Why Is On-Page SEO Essential?

Page elements are the primary points of connection between you and your users.

Improving them helps improve their experience.

It also tells search engines more about your pages.

Well-optimized on-page SEO can help improve page rankings and thus increase traffic.

In addition to improving rankings, these page changes help you to hold a user’s attention and more accurately target their queries, making your traffic more meaningful.
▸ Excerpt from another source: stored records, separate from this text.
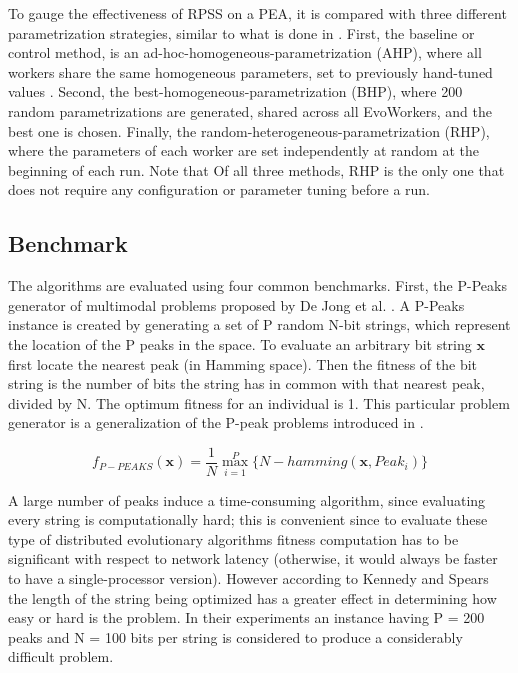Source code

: \documentclass{sig-alternate}
\begin{document}
To gauge the effectiveness of RPSS on a PEA, it is compared with three different parametrization strategies, similar to what is done in \cite{fuku1,fuku2}.
First, the baseline or control method, is an ad-hoc-homogeneous-parametrization (AHP),
where all workers share the same homogeneous parameters, set to previously hand-tuned values \cite{Evospace,Musart,FreeLunch,Fire}.
Second, the best-homogeneous-parametrization (BHP), where 200 random parametrizations are generated,
shared across all EvoWorkers, and the best one is chosen.
Finally, the random-heterogeneous-parametrization (RHP), where the parameters of each worker are set independently at random at
the beginning of each run.
Note that Of all three methods, RHP is the only one that does not require any configuration or parameter tuning before a run.




\subsection{Benchmark}
\label{ss:benchmark}
The algorithms are evaluated using four common benchmarks.
First, the P-Peaks generator of multimodal problems proposed by De Jong et al. \cite{Jong:PS97}.
A P-Peaks instance is created by generating a set of P random N-bit
strings, which represent the location of the P peaks in the space. To
evaluate an arbitrary bit string \begin{math} \mathbf{x} \end{math}
first locate the nearest peak (in Hamming space). Then the fitness of
the bit string is the number of bits the string has in common with
that nearest peak, divided by N. The optimum fitness for an individual
is 1. This particular problem generator is a generalization of the
P-peak problems introduced in \cite{Jong:1990}.            

\begin{equation}
f_{P-PEAKS}(\mathbf{x})=\frac{1}{N} \overset{P}{\max_{i=1}} \{N-hamming(\mathbf{x},Peak_i)   \}
\end{equation}

A large number of peaks induce a time-consuming algorithm,
since evaluating every string is computationally hard; this is
convenient since to evaluate these type of distributed evolutionary
algorithms fitness computation has to be significant with respect to
network latency (otherwise, it would always be faster to have a
single-processor version). However
according to Kennedy and Spears \cite{Kennedy:1998ch} the length of
the string being optimized has a greater effect in determining how
easy or hard is the problem. In their experiments an instance having P
= 200 peaks and N = 100 bits per string is considered to produce a
considerably difficult problem.
\end{document}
How To Do On-Page SEO Tasks

On-page SEO can include a variety of tasks that you’ll need to perform on many different elements.

They can be easy to miss, so make sure you have a thorough checklist and documentation about how to update each element.

In this article, we will give you insights into what to check for in your on-page SEO strategy and how to better target your keywords.

We’ll also show you a great tool that can help.

Because there’s so much to check, an automated tool can be extremely helpful.

Task 1: Run An SEO Audit

The first step for performing on-page SEO is to run an audit.

There are almost 100 elements to check, and some are more important than others.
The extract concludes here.